Task instructions => Please, without any pictures, set down exactly the part of the listing below that opens with the line containing "Source code" and closes with the line containing "da test automatizzati.".
··· Supplied information
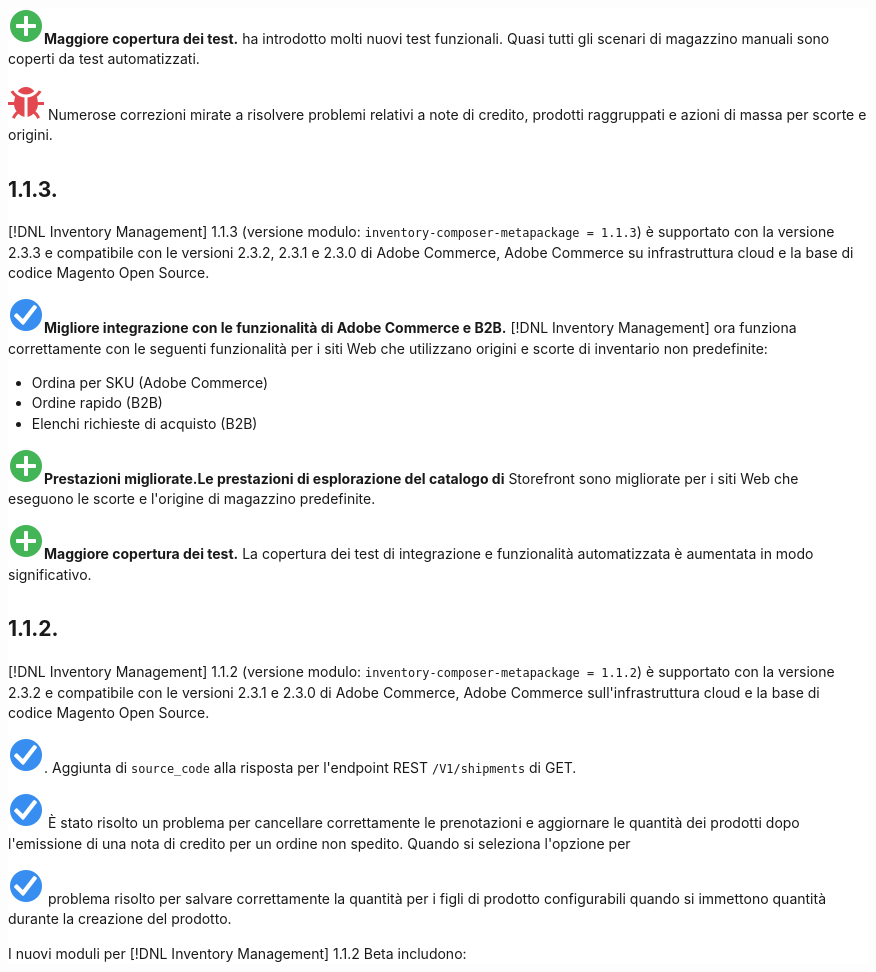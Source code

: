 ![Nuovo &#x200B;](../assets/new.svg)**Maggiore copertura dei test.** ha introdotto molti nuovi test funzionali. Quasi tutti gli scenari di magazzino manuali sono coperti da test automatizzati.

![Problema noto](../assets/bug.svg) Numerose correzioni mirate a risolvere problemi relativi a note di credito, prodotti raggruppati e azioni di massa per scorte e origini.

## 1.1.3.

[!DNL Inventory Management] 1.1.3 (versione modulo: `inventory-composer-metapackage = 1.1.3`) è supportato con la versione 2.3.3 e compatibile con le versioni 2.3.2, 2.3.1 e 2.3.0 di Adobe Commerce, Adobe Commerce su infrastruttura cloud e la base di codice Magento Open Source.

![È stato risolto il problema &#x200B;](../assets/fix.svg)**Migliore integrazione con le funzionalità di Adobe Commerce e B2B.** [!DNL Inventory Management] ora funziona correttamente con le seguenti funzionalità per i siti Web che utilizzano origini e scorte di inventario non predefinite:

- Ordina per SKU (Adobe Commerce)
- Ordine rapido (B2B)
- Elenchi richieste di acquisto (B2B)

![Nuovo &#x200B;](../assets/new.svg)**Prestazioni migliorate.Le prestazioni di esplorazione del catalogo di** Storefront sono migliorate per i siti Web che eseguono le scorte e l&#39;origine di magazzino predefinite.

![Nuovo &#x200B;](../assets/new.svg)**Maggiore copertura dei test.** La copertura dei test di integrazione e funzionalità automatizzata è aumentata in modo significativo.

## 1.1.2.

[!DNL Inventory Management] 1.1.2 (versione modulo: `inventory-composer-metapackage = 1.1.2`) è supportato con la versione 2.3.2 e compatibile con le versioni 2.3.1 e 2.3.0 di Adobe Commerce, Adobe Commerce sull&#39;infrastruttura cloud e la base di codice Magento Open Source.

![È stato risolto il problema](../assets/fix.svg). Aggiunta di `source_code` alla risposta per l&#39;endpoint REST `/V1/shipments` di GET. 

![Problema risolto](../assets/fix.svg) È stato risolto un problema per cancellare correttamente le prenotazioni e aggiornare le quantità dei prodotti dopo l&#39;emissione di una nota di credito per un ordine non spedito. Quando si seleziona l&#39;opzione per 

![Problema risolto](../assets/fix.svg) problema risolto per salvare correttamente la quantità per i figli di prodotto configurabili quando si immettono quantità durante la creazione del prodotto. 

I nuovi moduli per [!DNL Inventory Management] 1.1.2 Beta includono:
······
··· Supplied information
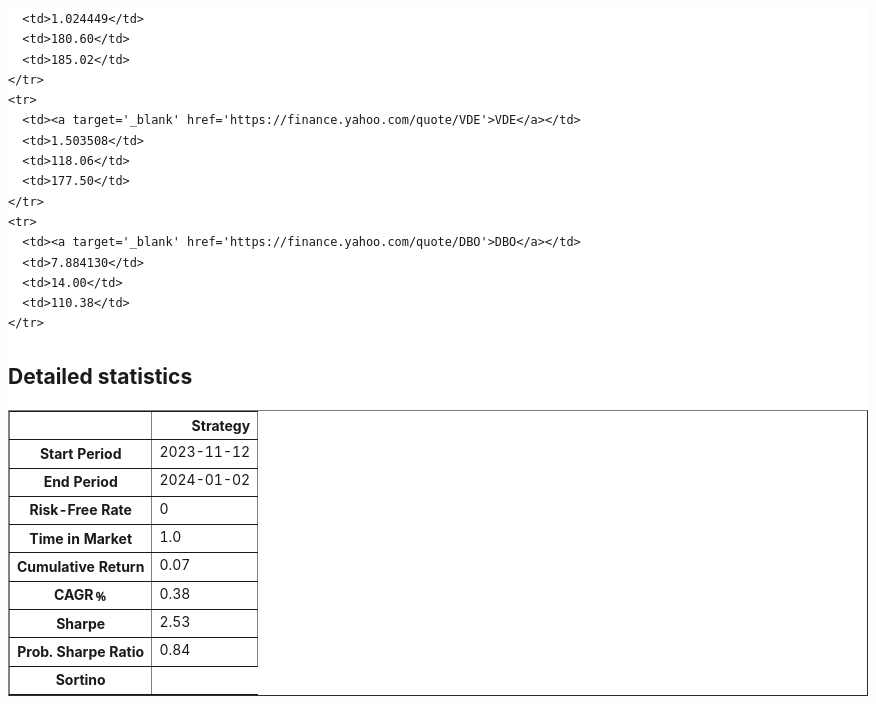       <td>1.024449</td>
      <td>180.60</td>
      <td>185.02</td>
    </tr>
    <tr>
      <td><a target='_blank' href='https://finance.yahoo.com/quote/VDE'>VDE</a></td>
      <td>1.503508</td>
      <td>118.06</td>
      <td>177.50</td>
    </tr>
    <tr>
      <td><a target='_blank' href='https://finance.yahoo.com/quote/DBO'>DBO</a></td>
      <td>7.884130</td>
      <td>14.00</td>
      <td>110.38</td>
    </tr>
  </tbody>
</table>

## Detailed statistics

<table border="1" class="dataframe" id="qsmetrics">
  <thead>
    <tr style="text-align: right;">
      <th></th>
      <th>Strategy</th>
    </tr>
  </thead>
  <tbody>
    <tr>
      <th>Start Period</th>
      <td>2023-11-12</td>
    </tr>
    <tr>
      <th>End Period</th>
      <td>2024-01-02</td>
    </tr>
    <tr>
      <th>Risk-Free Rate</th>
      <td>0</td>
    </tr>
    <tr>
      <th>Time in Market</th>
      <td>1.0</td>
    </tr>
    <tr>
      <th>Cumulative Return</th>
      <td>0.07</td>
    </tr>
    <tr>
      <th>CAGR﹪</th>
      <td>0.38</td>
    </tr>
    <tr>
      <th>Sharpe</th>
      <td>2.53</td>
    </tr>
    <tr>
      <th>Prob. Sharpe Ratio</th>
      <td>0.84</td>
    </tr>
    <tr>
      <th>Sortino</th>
······
Solution =>
Source code

: ![Nuovo &#x200B;](../assets/new.svg)**Maggiore copertura dei test.** ha introdotto molti nuovi test funzionali. Quasi tutti gli scenari di magazzino manuali sono coperti da test automatizzati.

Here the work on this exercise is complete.